The immediate expectation is that this is a fantasy novel, and the first half of the book is just that. But in the second half it takes an unexpected turn when the pace picks up and we become part of the race against time to stop the murder of the Four Queens.
The Four Queens each rule a different part of the Land of Quadara, a country split into four different quadrants or states, each with their own rules and way of life. Their skills are not shared between quadrants. These skills are technology, the arts, agriculture and trade. The Queens must work together to ensure peace.
This novel introduces us to 16-year-old Keralie. She is a talented “dipper” or pickpocket, making her living stealing from others. She lives in the quadrant of Toria, where the ships move the goods around the Land of Quadara. One day her “boss” asks her to steal a comm case holding some chips with important information. Keralie accidentally discovers that what is on the chips, is the murder of the Four Queens. With the help of the messenger Varin, who she stole the chips from, they set about trying to save them.
Four Dead Queens is essentially a murder mystery set in a new fantasy world. The first half is slow, but the pace certainly picks up with very unexpected twists and turns along the way. Just when you think you have worked out the plot, things change again. It is a story of betrayal, secrets, romance and intrigue. Who is to be trusted and what alliances can be relied upon?
At 418 pages, this is not a short novel, but as the intrigue takes hold, we are swept along with the narrative.

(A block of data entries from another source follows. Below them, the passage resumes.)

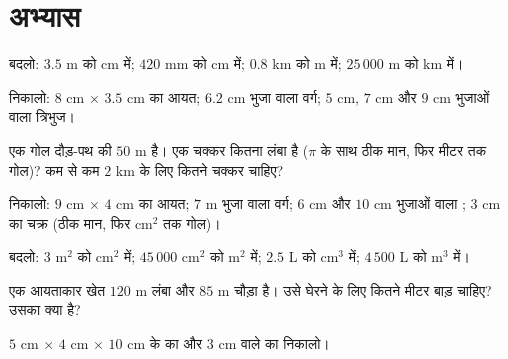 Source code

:\section{अभ्यास}

\begin{exercise}[$\star$]\label{exo:g6:measure:1}
बदलो: $3.5$ m को cm में; $420$ mm को cm में; $0.8$ km को m में;
$25\,000$ m को km में।
\end{exercise}

\begin{exercise}[$\star$]\label{exo:g6:measure:2}
 निकालो: $8$ cm $\times$ $3.5$ cm का आयत; $6.2$ cm भुजा
वाला वर्ग; $5$ cm, $7$ cm और $9$ cm भुजाओं वाला
त्रिभुज।
\end{exercise}

\begin{exercise}[$\star$]\label{exo:g6:measure:3}
एक गोल दौड़-पथ की  $50$ m है। एक चक्कर कितना लंबा है
($\pi$ के साथ ठीक मान, फिर मीटर तक गोल)? कम से कम $2$ km के लिए
कितने चक्कर चाहिए?
\end{exercise}

\begin{exercise}[$\star$]\label{exo:g6:measure:4}
 निकालो: $9$ cm $\times$ $4$ cm का आयत; $7$ m भुजा
वाला वर्ग; $6$ cm और $10$ cm भुजाओं वाला ; $3$ cm
 का चक्र (ठीक मान, फिर cm$^2$ तक गोल)।
\end{exercise}

\begin{exercise}[$\star$]\label{exo:g6:measure:5}
बदलो: $3$ m$^2$ को cm$^2$ में; $45\,000$ cm$^2$ को m$^2$ में; $2.5$ L
को cm$^3$ में; $4\,500$ L को m$^3$ में।
\end{exercise}

\begin{exercise}[$\star$]\label{exo:g6:measure:6}
एक आयताकार खेत $120$ m लंबा और $85$ m चौड़ा है। उसे घेरने के लिए
कितने मीटर बाड़ चाहिए? उसका  क्या है?
\end{exercise}

\begin{exercise}[$\star$]\label{exo:g6:measure:7}
$5$ cm $\times$ $4$ cm $\times$ $10$ cm के  का और $3$ cm
 वाले  का  निकालो।
\end{exercise}

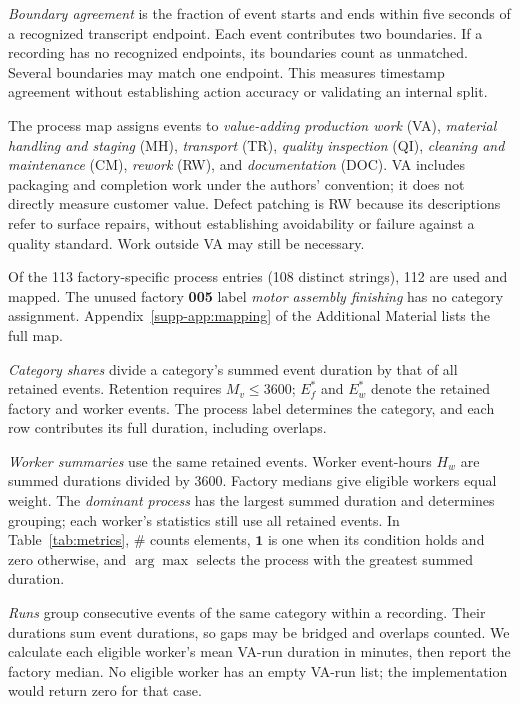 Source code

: \emph{Boundary agreement} is the fraction of event starts and ends within five seconds of a recognized transcript endpoint. Each event contributes two boundaries. If a recording has no recognized endpoints, its boundaries count as unmatched. Several boundaries may match one endpoint. This measures timestamp agreement without establishing action accuracy or validating an internal split.

The process map assigns events to \emph{value-adding production work} (VA), \emph{material handling and staging} (MH), \emph{transport} (TR), \emph{quality inspection} (QI), \emph{cleaning and maintenance} (CM), \emph{rework} (RW), and \emph{documentation} (DOC). VA includes packaging and completion work under the authors' convention; it does not directly measure customer value. Defect patching is RW because its descriptions refer to surface repairs, without establishing avoidability or failure against a quality standard. Work outside VA may still be necessary.

Of the 113 factory-specific process entries (108 distinct strings), 112 are used and mapped. The unused factory \textbf{005} label \emph{motor assembly finishing} has no category assignment. Appendix~\ref{supp-app:mapping} of the Additional Material lists the full map.

\emph{Category shares} divide a category's summed event duration by that of all retained events. Retention requires $M_v\leq3600$; $E_f^*$ and $E_w^*$ denote the retained factory and worker events. The process label determines the category, and each row contributes its full duration, including overlaps.

\emph{Worker summaries} use the same retained events. Worker event-hours $H_w$ are summed durations divided by 3600. Factory medians give eligible workers equal weight. The \emph{dominant process} has the largest summed duration and determines grouping; each worker's statistics still use all retained events. In Table~\ref{tab:metrics}, $\#$ counts elements, $\mathbf{1}$ is one when its condition holds and zero otherwise, and $\arg\max$ selects the process with the greatest summed duration.

\emph{Runs} group consecutive events of the same category within a recording. Their durations sum event durations, so gaps may be bridged and overlaps counted. We calculate each eligible worker's mean VA-run duration in minutes, then report the factory median. No eligible worker has an empty VA-run list; the implementation would return zero for that case.

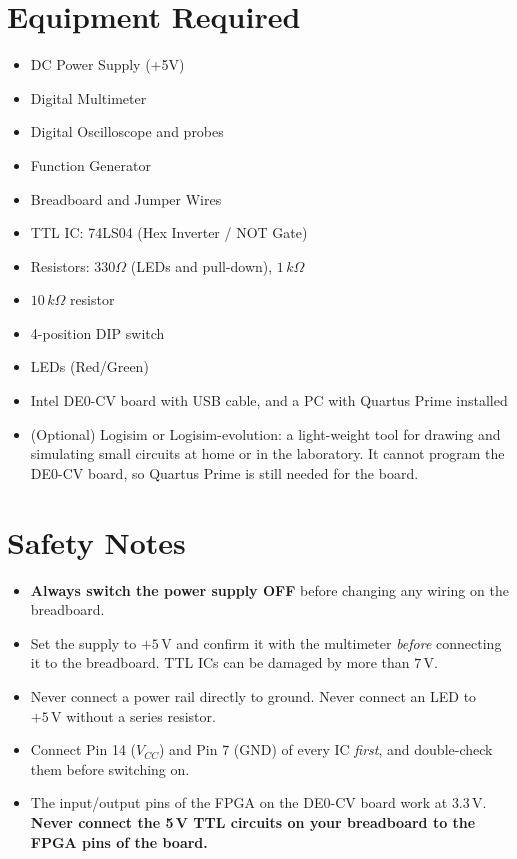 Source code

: \documentclass{article}
\begin{document}
\section*{Equipment Required}
\begin{itemize}
    \item DC Power Supply (+5V)
    \item Digital Multimeter
    \item Digital Oscilloscope and probes
    \item Function Generator
    \item Breadboard and Jumper Wires
    \item TTL IC: 74LS04 (Hex Inverter / NOT Gate)
    \item Resistors: $330\Omega$ (LEDs and pull-down), $1\,k\Omega$
    \item $10\,k\Omega$ resistor
    \item 4-position DIP switch
    \item LEDs (Red/Green)
    \item Intel DE0-CV board with USB cable, and a PC with Quartus Prime installed
    \item (Optional) Logisim or Logisim-evolution: a light-weight tool for drawing and simulating small circuits at home or in the laboratory. It cannot program the DE0-CV board, so Quartus Prime is still needed for the board.
\end{itemize}

\section*{Safety Notes}
\begin{itemize}
    \item \textbf{Always switch the power supply OFF} before changing any wiring on the breadboard.
    \item Set the supply to $+5\,\mathrm{V}$ and confirm it with the multimeter \emph{before} connecting it to the breadboard. TTL ICs can be damaged by more than $7\,\mathrm{V}$.
    \item Never connect a power rail directly to ground. Never connect an LED to $+5\,\mathrm{V}$ without a series resistor.
    \item Connect Pin 14 ($V_{CC}$) and Pin 7 (GND) of every IC \emph{first}, and double-check them before switching on.
    \item The input/output pins of the FPGA on the DE0-CV board work at $3.3\,\mathrm{V}$. \textbf{Never connect the 5\,V TTL circuits on your breadboard to the FPGA pins of the board.}
\end{itemize}
\end{document}
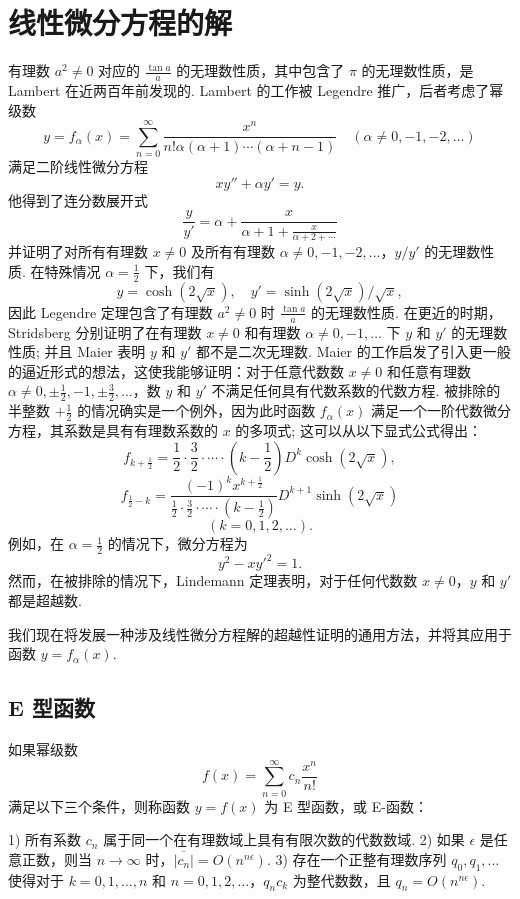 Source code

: \chapter{线性微分方程的解}

有理数 $a^2 \neq 0$ 对应的 $\frac{\tan a}{a}$ 的无理数性质，其中包含了 $\pi$ 的无理数性质，是 Lambert 在近两百年前发现的. Lambert 的工作被 Legendre 推广，后者考虑了幂级数
\[
y = f_{\alpha}(x) = \sum_{n=0}^{\infty} \frac{x^n}{n! \alpha(\alpha+1) \cdots (\alpha+n-1)} \quad (\alpha \neq 0, -1, -2, \ldots)
\]
满足二阶线性微分方程
\[xy'' + \alpha y' = y.\]
他得到了连分数展开式
\[\frac{y}{y'} = \alpha + \frac{x}{\alpha + 1 + \frac{x}{\alpha + 2 + \cdots}}\]
并证明了对所有有理数 $x \neq 0$ 及所有有理数 $\alpha \neq 0, -1, -2, \ldots$，$y/y'$ 的无理数性质. 在特殊情况 $\alpha = \frac{1}{2}$ 下，我们有
\[y = \cosh (2\sqrt{x}), \quad y' = \sinh (2\sqrt{x})/\sqrt{x},\]
因此 Legendre 定理包含了有理数 $a^2 \neq 0$ 时 $\frac{\tan a}{a}$ 的无理数性质. 在更近的时期，Stridsberg 分别证明了在有理数 $x \neq 0$ 和有理数 $\alpha \neq 0, -1, \ldots$ 下 $y$ 和 $y'$ 的无理数性质; 并且 Maier 表明 $y$ 和 $y'$ 都不是二次无理数. Maier 的工作启发了引入更一般的逼近形式的想法，这使我能够证明：对于任意代数数 $x \neq 0$ 和任意有理数 $\alpha \neq 0, \pm \frac{1}{2}, -1, \pm \frac{3}{2}, \ldots$，数 $y$ 和 $y'$ 不满足任何具有代数系数的代数方程. 被排除的半整数 $+ \frac{1}{2}$ 的情况确实是一个例外，因为此时函数 $f_{\alpha}(x)$ 满足一个一阶代数微分方程，其系数是具有有理数系数的 $x$ 的多项式; 这可以从以下显式公式得出：
\[f_{k+\frac{1}{2}} = \frac{1}{2} \cdot \frac{3}{2} \cdot \cdots \cdot \left(k - \frac{1}{2}\right) D^{k} \cosh (2\sqrt{x}),\]
\[f_{\frac{1}{2}-k} = \frac{(-1)^{k} x^{k+\frac{1}{2}}}{\frac{1}{2} \cdot \frac{3}{2} \cdot \cdots \cdot \left(k - \frac{1}{2}\right)} D^{k+1} \sinh (2\sqrt{x})\]
\[(k=0,1,2,\ldots).\]
例如，在 $\alpha = \frac{1}{2}$ 的情况下，微分方程为
\[y^2 - xy'^2 = 1.\]
然而，在被排除的情况下，Lindemann 定理表明，对于任何代数数 $x \neq 0$，$y$ 和 $y'$ 都是超越数.

我们现在将发展一种涉及线性微分方程解的超越性证明的通用方法，并将其应用于函数 $y=f_{\alpha}(x)$.

\section{E 型函数}

如果幂级数
\[f(x) = \sum_{n=0}^{\infty} c_n \frac{x^n}{n!}\]
满足以下三个条件，则称函数 $y = f(x)$ 为 E 型函数，或 E-函数：

1) 所有系数 $c_n$ 属于同一个在有理数域上具有有限次数的代数数域.
2) 如果 $\epsilon$ 是任意正数，则当 $n \to \infty$ 时，$\overline{|c_n|} = O(n^{n\epsilon})$.
3) 存在一个正整有理数序列 $q_0, q_1, \ldots$ 使得对于 $k = 0, 1, \ldots, n$ 和 $n = 0, 1, 2, \ldots$，$q_n c_k$ 为整代数数，且 $q_n = O(n^{n\epsilon})$.

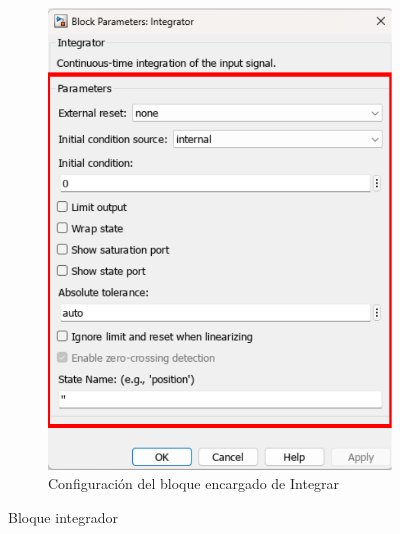 \begin{figure}[htbp]
\begin{subfigure}[b]{0.45\textwidth}
        \includegraphics[width=\textwidth]{fig/Capitulo5/Caso_de_estudio_PID/config_integrator.pdf}
        \caption{Configuración del bloque encargado de Integrar}
        \label{fig:int_conf_PID}
    \end{subfigure}
    \caption{Bloque integrador}
    \label{fig:int_block}
\end{figure}

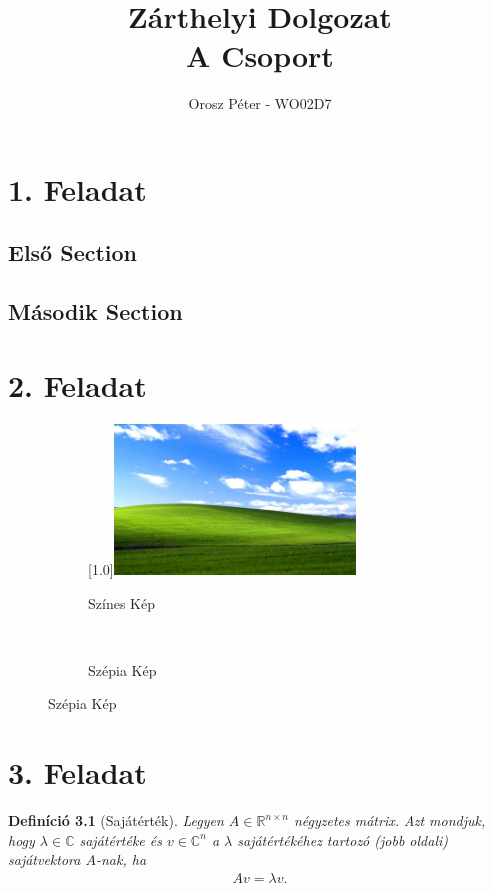 \documentclass[11pt]{book}
\title{Zárthelyi Dolgozat\\ {\small A Csoport}}
\author{Orosz Péter - WO02D7}
\newtheorem{definicio}{Definíció}
\begin{document}
	\maketitle
	\newpage
	\chapter{1. Feladat}
		\section{Első Section}
			\lipsum
		\section{Második Section}
			\lipsum
			
	\chapter{2. Feladat}
		\lipsum[1-4]
		\begin{figure}
			\centering
			\caption{Színes és Szépia Képek}
			\begin{subfigure}{5cm}
				\centering
				\caption{Színes Kép}
				\scalebox{0.5}[1.0]{\includegraphics[height=4cm]{szines.jpg}}
			\end{subfigure}\\
			\begin{subfigure}{5cm}
				\centering
				\caption{Szépia Kép}
			\end{subfigure}
		\end{figure}
		\lipsum
	
	\chapter{3. Feladat}
		\begin{definicio}[Sajátérték]
			Legyen $A \in \mathbb{R}^{n \times n}$ négyzetes mátrix. Azt mondjuk, hogy $\lambda \in \mathbb{C}$ sajátértéke és $v \in \mathbb{C}^n$ a $\lambda$ sajátértékéhez tartozó (jobb oldali) sajátvektora $A$-nak, ha 
			\begin{gather}
				Av=\lambda v.
			\end{gather}
		\end{definicio}
		
\end{document}
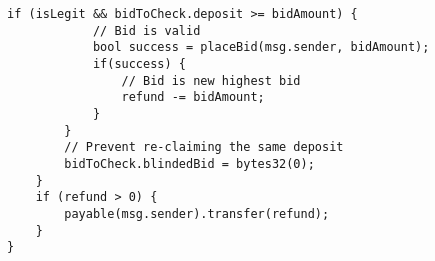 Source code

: \begin{lstlisting}[language=Solidity]
        if (isLegit && bidToCheck.deposit >= bidAmount) {
            // Bid is valid
            bool success = placeBid(msg.sender, bidAmount);
            if(success) {
                // Bid is new highest bid
                refund -= bidAmount;
            }
        }
        // Prevent re-claiming the same deposit
      	bidToCheck.blindedBid = bytes32(0);
    }
    if (refund > 0) {
        payable(msg.sender).transfer(refund);
    }
}
\end{lstlisting} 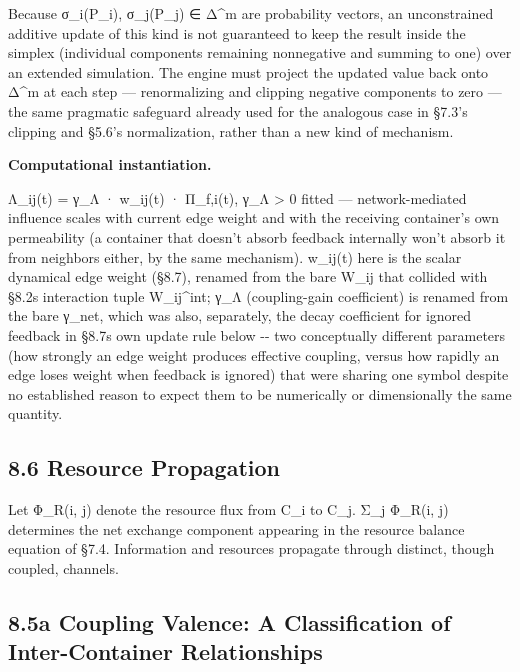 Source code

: \documentclass[
]{article}
\begin{document}
Because σ\_i(P\_i), σ\_j(P\_j) ∈ Δ\^{}m are probability vectors, an
unconstrained additive update of this kind is not guaranteed to keep the
result inside the simplex (individual components remaining nonnegative
and summing to one) over an extended simulation. The engine must project
the updated value back onto Δ\^{}m at each step --- renormalizing and
clipping negative components to zero --- the same pragmatic safeguard
already used for the analogous case in §7.3's clipping and §5.6's
normalization, rather than a new kind of mechanism.

\textbf{Computational instantiation.}

Λ\_ij(t) = γ\_Λ · w\_ij(t) · Π\_f,i(t), γ\_Λ \textgreater{} 0 fitted ---
network-mediated influence scales with current edge weight and with the
receiving container's own permeability (a container that doesn't absorb
feedback internally won't absorb it from neighbors either, by the same
mechanism). w\_ij(t) here is the scalar dynamical edge weight (§8.7),
renamed from the bare W\_ij that collided with §8.2s interaction tuple
W\_ij\^{}int; γ\_Λ (coupling-gain coefficient) is renamed from the bare
γ\_net, which was also, separately, the decay coefficient for ignored
feedback in §8.7s own update rule below -\/- two conceptually different
parameters (how strongly an edge weight produces effective coupling,
versus how rapidly an edge loses weight when feedback is ignored) that
were sharing one symbol despite no established reason to expect them to
be numerically or dimensionally the same quantity.

\hypertarget{resource-propagation}{%
\subsection{8.6 Resource Propagation}\label{resource-propagation}}

Let Φ\_R(i, j) denote the resource flux from C\_i to C\_j. Σ\_j Φ\_R(i,
j) determines the net exchange component appearing in the resource
balance equation of §7.4. Information and resources propagate through
distinct, though coupled, channels.

\hypertarget{a-coupling-valence-a-classification-of-inter-container-relationships}{%
\subsection{8.5a Coupling Valence: A Classification of Inter-Container
Relationships}\label{a-coupling-valence-a-classification-of-inter-container-relationships}}
\end{document}
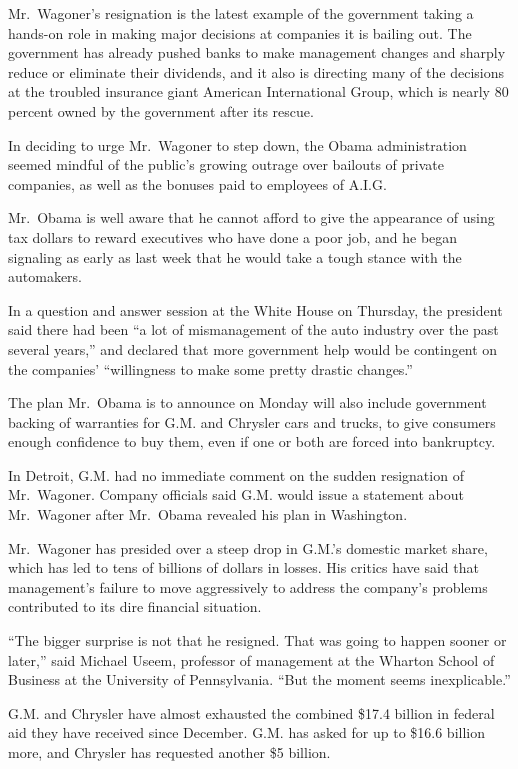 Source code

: \documentclass[12pt,a4paper,onecolumn]{article}
\begin{document}
Mr.~Wagoner's resignation is the latest example of the government taking a hands-on role in making
major decisions at companies it is bailing out. The government has already pushed banks to make
management changes and sharply reduce or eliminate their dividends, and it also is directing many of
the decisions at the troubled insurance giant American International Group, which is nearly 80
percent owned by the government after its rescue.

In deciding to urge Mr.~Wagoner to step down, the Obama administration seemed mindful of the
public's growing outrage over bailouts of private companies, as well as the bonuses paid to
employees of A.I.G.

Mr.~Obama is well aware that he cannot afford to give the appearance of using tax dollars to reward
executives who have done a poor job, and he began signaling as early as last week that he would take
a tough stance with the automakers.

In a question and answer session at the White House on Thursday, the president said there had been
``a lot of mismanagement of the auto industry over the past several years,'' and declared that more
government help would be contingent on the companies' ``willingness to make some pretty drastic
changes.''

The plan Mr.~Obama is to announce on Monday will also include government backing of warranties for
G.M. and Chrysler cars and trucks, to give consumers enough confidence to buy them, even if one or
both are forced into bankruptcy.

In Detroit, G.M. had no immediate comment on the sudden resignation of Mr.~Wagoner. Company
officials said G.M. would issue a statement about Mr.~Wagoner after Mr.~Obama revealed his plan in
Washington.

Mr.~Wagoner has presided over a steep drop in G.M.'s domestic market share, which has led to tens of
billions of dollars in losses. His critics have said that management's failure to move aggressively
to address the company's problems contributed to its dire financial situation.

``The bigger surprise is not that he resigned. That was going to happen sooner or later,'' said
Michael Useem, professor of management at the Wharton School of Business at the University of
Pennsylvania. ``But the moment seems inexplicable.''

G.M. and Chrysler have almost exhausted the combined \$17.4 billion in federal aid they have
received since December. G.M. has asked for up to \$16.6 billion more, and Chrysler has requested
another \$5 billion.
\end{document}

It is mostly seen through the eyes of Keralie, written in the first person, but dotted throughout are chapters about the other main characters written in the 3rd person.
This novel is essentially about finding our place in the world.
Scholte has dedicated this book “to the queen in all of us”. She asks us to “be brave, self-confident, opinionated, unapologetic, and determined to achieve her (sic) dreams”. All are qualities we would like to see in young adults as they navigate this constantly changing world; qualities we see in our heroine, Keralie. It is a story of hope that good will prevail and that we can change our narrative.
It is recommended for ages 12 and up, but my advice would be ages 14+ due to its more mature themes.